Économie

Niger–Algérie : les dessous du contrat Sonidep–Sonatrach

Sahel d'Afrique ·22 août 20263 min
Niger–Algérie : les dessous du contrat Sonidep–Sonatrach

À la SORAZ, la bataille pour le contrôle des opérations prend une tournure pour le moins hasardeuse. Alors que la raffinerie de Zinder fait face à des difficultés techniques et à une maintenance lourde annoncée pour octobre 2026, la junte au pouvoir à Niamey a choisi de s'en remettre unilatéralement à des techniciens algériens, au mépris des avertissements de son partenaire historique et technique, la CNPC. Une initiative qui met en lumière les dérives d'une gouvernance improvisée, où la quête d'alliances politiques prime sur la sécurité industrielle.

La raffinerie traverse pourtant une zone de fortes turbulences. Selon plusieurs sources du secteur, la production est récemment retombée au niveau critique de 12 000 barils par jour, tandis que les travaux de grande maintenance, évalués à 46,58 millions de dollars (en nette hausse par rapport à 2022), accusent un retard préoccupant dans un contexte de tensions prononcées sur les liquidités de l'État.

C’est précisément pour masquer ces carences financières et opérationnelles que Niamey tente un coup de force.

Officiellement présentés comme un « audit » et une « optimisation », les renforts algériens dépêchés sur le site s'apparentent davantage à une ingérence improvisée.

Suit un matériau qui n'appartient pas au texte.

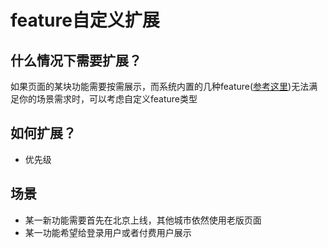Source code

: 
# feature自定义扩展

## 什么情况下需要扩展？

如果页面的某块功能需要按需展示，而系统内置的几种feature([参考这里](./feature-type.md))无法满足你的场景需求时，可以考虑自定义feature类型

## 如何扩展？


* 优先级

## 场景

* 某一新功能需要首先在北京上线，其他城市依然使用老版页面
* 某一功能希望给登录用户或者付费用户展示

Des manipulations à haut risque sous couvert d’audit

La présence de ces équipes algériennes ne tarde pas à faire des étincelles. D'après des informations recoupées auprès de sources concordantes, les techniciens mandatés se seraient livrés à des interventions manuelles directes sur les vannes du réseau de régulation afin de forcer artificiellement la production à environ 13 500 barils par jour.

Résultat de cette manipulation à l'aveugle : les indicateurs de température de la section de distillation ont franchi les seuils de tolérance thermique et de sécurité. Face au risque avéré d'un incident majeur sur les installations, la CNPC a fermement refusé de cautionner ce qui s'apparente à une fuite en avant technique, pointant du doigt le danger mortel que cela fait peser sur l'intégrité du site.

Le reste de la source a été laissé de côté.